Royal Wedding fever


I am old enough to remember the last major British Royal Wedding, in 1981, and the hoo-hah and anticipation which surrounded it. I remember getting up early, watching all the build-up on TV, the ceremony itself, and then going to the party in our village. The atmosphere was very exciting for a teenager and it made a huge impression on me.
So I’m slightly sad to be missing out on William and Kate’s big day celebrations back home in the UK tomorrow. My parents’ village will be holding another street party, with traditional games – an English feria, I suppose, sort of. The next best thing, as a British expat living in a city in Spain with a healthy community of fellow royal-watchers, is a Royal Wedding party.
Tomorrow morning, I will be convening with a group of English ladies in an Irish pub in Seville, decorated with Wills’n’Kate Union Jack bunting, purchased expressly for this memorable occasion at Morrisons in Gibraltar. There, we will watch the procession as it makes its way to Westminster Abbey, the service, the return to Buckingham Palace, and, of course, The Kiss on The Balcony.
We will pass judgement on The Dress (too classic? too modern? too simple? too frou-frou? or just right?).

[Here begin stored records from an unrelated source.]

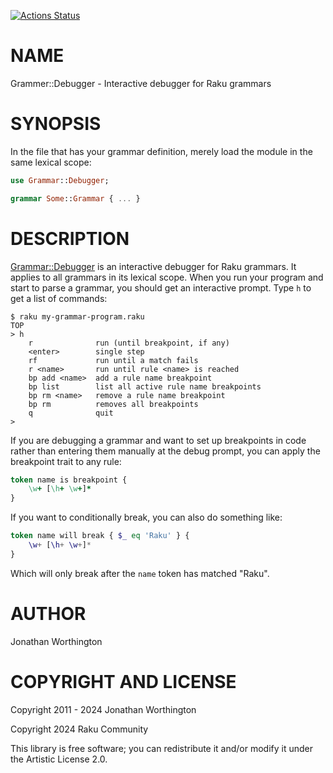 [![Actions Status](https://github.com/lizmat/Grammar-Debugger/actions/workflows/test.yml/badge.svg)](https://github.com/lizmat/Grammar-Debugger/actions)

NAME
====

Grammer::Debugger - Interactive debugger for Raku grammars

SYNOPSIS
========

In the file that has your grammar definition, merely load the module in the same lexical scope:

```raku
use Grammar::Debugger;

grammar Some::Grammar { ... }
```

DESCRIPTION
===========

[Grammar::Debugger](Grammar::Debugger) is an interactive debugger for Raku grammars. It applies to all grammars in its lexical scope. When you run your program and start to parse a grammar, you should get an interactive prompt. Type `h` to get a list of commands:

    $ raku my-grammar-program.raku
    TOP
    > h
        r              run (until breakpoint, if any)
        <enter>        single step
        rf             run until a match fails
        r <name>       run until rule <name> is reached
        bp add <name>  add a rule name breakpoint
        bp list        list all active rule name breakpoints
        bp rm <name>   remove a rule name breakpoint
        bp rm          removes all breakpoints
        q              quit
    >

If you are debugging a grammar and want to set up breakpoints in code rather than entering them manually at the debug prompt, you can apply the breakpoint trait to any rule:

```raku
token name is breakpoint {
    \w+ [\h+ \w+]*
}
```

If you want to conditionally break, you can also do something like:

```raku
token name will break { $_ eq 'Raku' } {
    \w+ [\h+ \w+]*
}
```

Which will only break after the `name` token has matched "Raku".

AUTHOR
======

Jonathan Worthington

COPYRIGHT AND LICENSE
=====================

Copyright 2011 - 2024 Jonathan Worthington

Copyright 2024 Raku Community

This library is free software; you can redistribute it and/or modify it under the Artistic License 2.0.

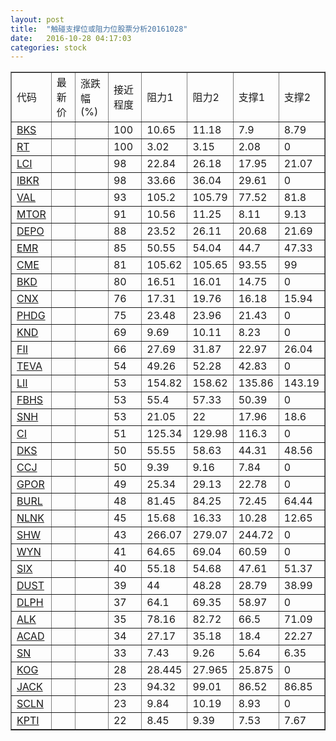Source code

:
 ```yaml
---
layout: post
title:  "触碰支撑位或阻力位股票分析20161028"
date:   2016-10-28 04:17:03
categories: stock
---
```

<script type="text/javascript">
var stockList = []
stockList.push('gb_bks');
stockList.push('gb_rt');
stockList.push('gb_lci');
stockList.push('gb_ibkr');
stockList.push('gb_val');
stockList.push('gb_mtor');
stockList.push('gb_depo');
stockList.push('gb_emr');
stockList.push('gb_cme');
stockList.push('gb_bkd');
stockList.push('gb_cnx');
stockList.push('gb_phdg');
stockList.push('gb_knd');
stockList.push('gb_fii');
stockList.push('gb_teva');
stockList.push('gb_lii');
stockList.push('gb_fbhs');
stockList.push('gb_snh');
stockList.push('gb_ci');
stockList.push('gb_dks');
stockList.push('gb_ccj');
stockList.push('gb_gpor');
stockList.push('gb_burl');
stockList.push('gb_nlnk');
stockList.push('gb_shw');
stockList.push('gb_wyn');
stockList.push('gb_six');
stockList.push('gb_dust');
stockList.push('gb_dlph');
stockList.push('gb_alk');
stockList.push('gb_acad');
stockList.push('gb_sn');
stockList.push('gb_kog');
stockList.push('gb_jack');
stockList.push('gb_scln');
stockList.push('gb_kpti');
</script>
<table border="1">
 <tr>
 <td>代码</td>
 <td>最新价</td>
 <td>涨跌幅(%)</td>
 <td>接近程度</td>
 <td>阻力1</td>
 <td>阻力2</td>
 <td>支撑1</td>
 <td>支撑2</td>
</tr>
  <tr id="bks" class="red">
  <td><a href="http://stock.finance.sina.com.cn/usstock/quotes/BKS.html" target="_blank">BKS</a></td><td></td><td></td><td>100</td><td>10.65</td><td>11.18</td><td>7.9</td><td>8.79</td></tr>
  <tr id="rt" class="red">
  <td><a href="http://stock.finance.sina.com.cn/usstock/quotes/RT.html" target="_blank">RT</a></td><td></td><td></td><td>100</td><td>3.02</td><td>3.15</td><td>2.08</td><td>0</td></tr>
  <tr id="lci" class="green">
  <td><a href="http://stock.finance.sina.com.cn/usstock/quotes/LCI.html" target="_blank">LCI</a></td><td></td><td></td><td>98</td><td>22.84</td><td>26.18</td><td>17.95</td><td>21.07</td></tr>
  <tr id="ibkr" class="red">
  <td><a href="http://stock.finance.sina.com.cn/usstock/quotes/IBKR.html" target="_blank">IBKR</a></td><td></td><td></td><td>98</td><td>33.66</td><td>36.04</td><td>29.61</td><td>0</td></tr>
  <tr id="val" class="green">
  <td><a href="http://stock.finance.sina.com.cn/usstock/quotes/VAL.html" target="_blank">VAL</a></td><td></td><td></td><td>93</td><td>105.2</td><td>105.79</td><td>77.52</td><td>81.8</td></tr>
  <tr id="mtor" class="red">
  <td><a href="http://stock.finance.sina.com.cn/usstock/quotes/MTOR.html" target="_blank">MTOR</a></td><td></td><td></td><td>91</td><td>10.56</td><td>11.25</td><td>8.11</td><td>9.13</td></tr>
  <tr id="depo" class="red">
  <td><a href="http://stock.finance.sina.com.cn/usstock/quotes/DEPO.html" target="_blank">DEPO</a></td><td></td><td></td><td>88</td><td>23.52</td><td>26.11</td><td>20.68</td><td>21.69</td></tr>
  <tr id="emr" class="red">
  <td><a href="http://stock.finance.sina.com.cn/usstock/quotes/EMR.html" target="_blank">EMR</a></td><td></td><td></td><td>85</td><td>50.55</td><td>54.04</td><td>44.7</td><td>47.33</td></tr>
  <tr id="cme" class="green">
  <td><a href="http://stock.finance.sina.com.cn/usstock/quotes/CME.html" target="_blank">CME</a></td><td></td><td></td><td>81</td><td>105.62</td><td>105.65</td><td>93.55</td><td>99</td></tr>
  <tr id="bkd" class="green">
  <td><a href="http://stock.finance.sina.com.cn/usstock/quotes/BKD.html" target="_blank">BKD</a></td><td></td><td></td><td>80</td><td>16.51</td><td>16.01</td><td>14.75</td><td>0</td></tr>
  <tr id="cnx" class="green">
  <td><a href="http://stock.finance.sina.com.cn/usstock/quotes/CNX.html" target="_blank">CNX</a></td><td></td><td></td><td>76</td><td>17.31</td><td>19.76</td><td>16.18</td><td>15.94</td></tr>
  <tr id="phdg" class="red">
  <td><a href="http://stock.finance.sina.com.cn/usstock/quotes/PHDG.html" target="_blank">PHDG</a></td><td></td><td></td><td>75</td><td>23.48</td><td>23.96</td><td>21.43</td><td>0</td></tr>
  <tr id="knd" class="red">
  <td><a href="http://stock.finance.sina.com.cn/usstock/quotes/KND.html" target="_blank">KND</a></td><td></td><td></td><td>69</td><td>9.69</td><td>10.11</td><td>8.23</td><td>0</td></tr>
  <tr id="fii" class="green">
  <td><a href="http://stock.finance.sina.com.cn/usstock/quotes/FII.html" target="_blank">FII</a></td><td></td><td></td><td>66</td><td>27.69</td><td>31.87</td><td>22.97</td><td>26.04</td></tr>
  <tr id="teva" class="green">
  <td><a href="http://stock.finance.sina.com.cn/usstock/quotes/TEVA.html" target="_blank">TEVA</a></td><td></td><td></td><td>54</td><td>49.26</td><td>52.28</td><td>42.83</td><td>0</td></tr>
  <tr id="lii" class="green">
  <td><a href="http://stock.finance.sina.com.cn/usstock/quotes/LII.html" target="_blank">LII</a></td><td></td><td></td><td>53</td><td>154.82</td><td>158.62</td><td>135.86</td><td>143.19</td></tr>
  <tr id="fbhs" class="red">
  <td><a href="http://stock.finance.sina.com.cn/usstock/quotes/FBHS.html" target="_blank">FBHS</a></td><td></td><td></td><td>53</td><td>55.4</td><td>57.33</td><td>50.39</td><td>0</td></tr>
  <tr id="snh" class="red">
  <td><a href="http://stock.finance.sina.com.cn/usstock/quotes/SNH.html" target="_blank">SNH</a></td><td></td><td></td><td>53</td><td>21.05</td><td>22</td><td>17.96</td><td>18.6</td></tr>
  <tr id="ci" class="red">
  <td><a href="http://stock.finance.sina.com.cn/usstock/quotes/CI.html" target="_blank">CI</a></td><td></td><td></td><td>51</td><td>125.34</td><td>129.98</td><td>116.3</td><td>0</td></tr>
  <tr id="dks" class="red">
  <td><a href="http://stock.finance.sina.com.cn/usstock/quotes/DKS.html" target="_blank">DKS</a></td><td></td><td></td><td>50</td><td>55.55</td><td>58.63</td><td>44.31</td><td>48.56</td></tr>
  <tr id="ccj" class="green">
  <td><a href="http://stock.finance.sina.com.cn/usstock/quotes/CCJ.html" target="_blank">CCJ</a></td><td></td><td></td><td>50</td><td>9.39</td><td>9.16</td><td>7.84</td><td>0</td></tr>
  <tr id="gpor" class="red">
  <td><a href="http://stock.finance.sina.com.cn/usstock/quotes/GPOR.html" target="_blank">GPOR</a></td><td></td><td></td><td>49</td><td>25.34</td><td>29.13</td><td>22.78</td><td>0</td></tr>
  <tr id="burl" class="green">
  <td><a href="http://stock.finance.sina.com.cn/usstock/quotes/BURL.html" target="_blank">BURL</a></td><td></td><td></td><td>48</td><td>81.45</td><td>84.25</td><td>72.45</td><td>64.44</td></tr>
  <tr id="nlnk" class="green">
  <td><a href="http://stock.finance.sina.com.cn/usstock/quotes/NLNK.html" target="_blank">NLNK</a></td><td></td><td></td><td>45</td><td>15.68</td><td>16.33</td><td>10.28</td><td>12.65</td></tr>
  <tr id="shw" class="green">
  <td><a href="http://stock.finance.sina.com.cn/usstock/quotes/SHW.html" target="_blank">SHW</a></td><td></td><td></td><td>43</td><td>266.07</td><td>279.07</td><td>244.72</td><td>0</td></tr>
  <tr id="wyn" class="red">
  <td><a href="http://stock.finance.sina.com.cn/usstock/quotes/WYN.html" target="_blank">WYN</a></td><td></td><td></td><td>41</td><td>64.65</td><td>69.04</td><td>60.59</td><td>0</td></tr>
  <tr id="six" class="red">
  <td><a href="http://stock.finance.sina.com.cn/usstock/quotes/SIX.html" target="_blank">SIX</a></td><td></td><td></td><td>40</td><td>55.18</td><td>54.68</td><td>47.61</td><td>51.37</td></tr>
  <tr id="dust" class="green">
  <td><a href="http://stock.finance.sina.com.cn/usstock/quotes/DUST.html" target="_blank">DUST</a></td><td></td><td></td><td>39</td><td>44</td><td>48.28</td><td>28.79</td><td>38.99</td></tr>
  <tr id="dlph" class="green">
  <td><a href="http://stock.finance.sina.com.cn/usstock/quotes/DLPH.html" target="_blank">DLPH</a></td><td></td><td></td><td>37</td><td>64.1</td><td>69.35</td><td>58.97</td><td>0</td></tr>
  <tr id="alk" class="green">
  <td><a href="http://stock.finance.sina.com.cn/usstock/quotes/ALK.html" target="_blank">ALK</a></td><td></td><td></td><td>35</td><td>78.16</td><td>82.72</td><td>66.5</td><td>71.09</td></tr>
  <tr id="acad" class="green">
  <td><a href="http://stock.finance.sina.com.cn/usstock/quotes/ACAD.html" target="_blank">ACAD</a></td><td></td><td></td><td>34</td><td>27.17</td><td>35.18</td><td>18.4</td><td>22.27</td></tr>
  <tr id="sn" class="red">
  <td><a href="http://stock.finance.sina.com.cn/usstock/quotes/SN.html" target="_blank">SN</a></td><td></td><td></td><td>33</td><td>7.43</td><td>9.26</td><td>5.64</td><td>6.35</td></tr>
  <tr id="kog" class="green">
  <td><a href="http://stock.finance.sina.com.cn/usstock/quotes/KOG.html" target="_blank">KOG</a></td><td></td><td></td><td>28</td><td>28.445</td><td>27.965</td><td>25.875</td><td>0</td></tr>
  <tr id="jack" class="red">
  <td><a href="http://stock.finance.sina.com.cn/usstock/quotes/JACK.html" target="_blank">JACK</a></td><td></td><td></td><td>23</td><td>94.32</td><td>99.01</td><td>86.52</td><td>86.85</td></tr>
  <tr id="scln" class="green">
  <td><a href="http://stock.finance.sina.com.cn/usstock/quotes/SCLN.html" target="_blank">SCLN</a></td><td></td><td></td><td>23</td><td>9.84</td><td>10.19</td><td>8.93</td><td>0</td></tr>
  <tr id="kpti" class="red">
  <td><a href="http://stock.finance.sina.com.cn/usstock/quotes/KPTI.html" target="_blank">KPTI</a></td><td></td><td></td><td>22</td><td>8.45</td><td>9.39</td><td>7.53</td><td>7.67</td></tr>
</table>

We will look out for sartorial highs and lows (especially the controversial Middleton-beloved “fascinators”) - ones to watch: Victoria Beckham, Queen Rania of Jordan, Princess Letizia, Vogue editor Alexandra Shulman, the York sisters; we will watch the bridesmaids for entertaining boredom-provoked naughtiness; we will listen to the banal TV commentary; we will toast the new couple’s long and happy marriage (and incidental saving of the British monarchy); we will cut a wedding cake; and we will get a little merry and rowdy, to the astonishment of locals and tourists alike.
What will you be doing? Will you watch the wedding on TV like me, and the estimated global audience of two billion? Or are you not remotely bothered or interested, which is fair enough too?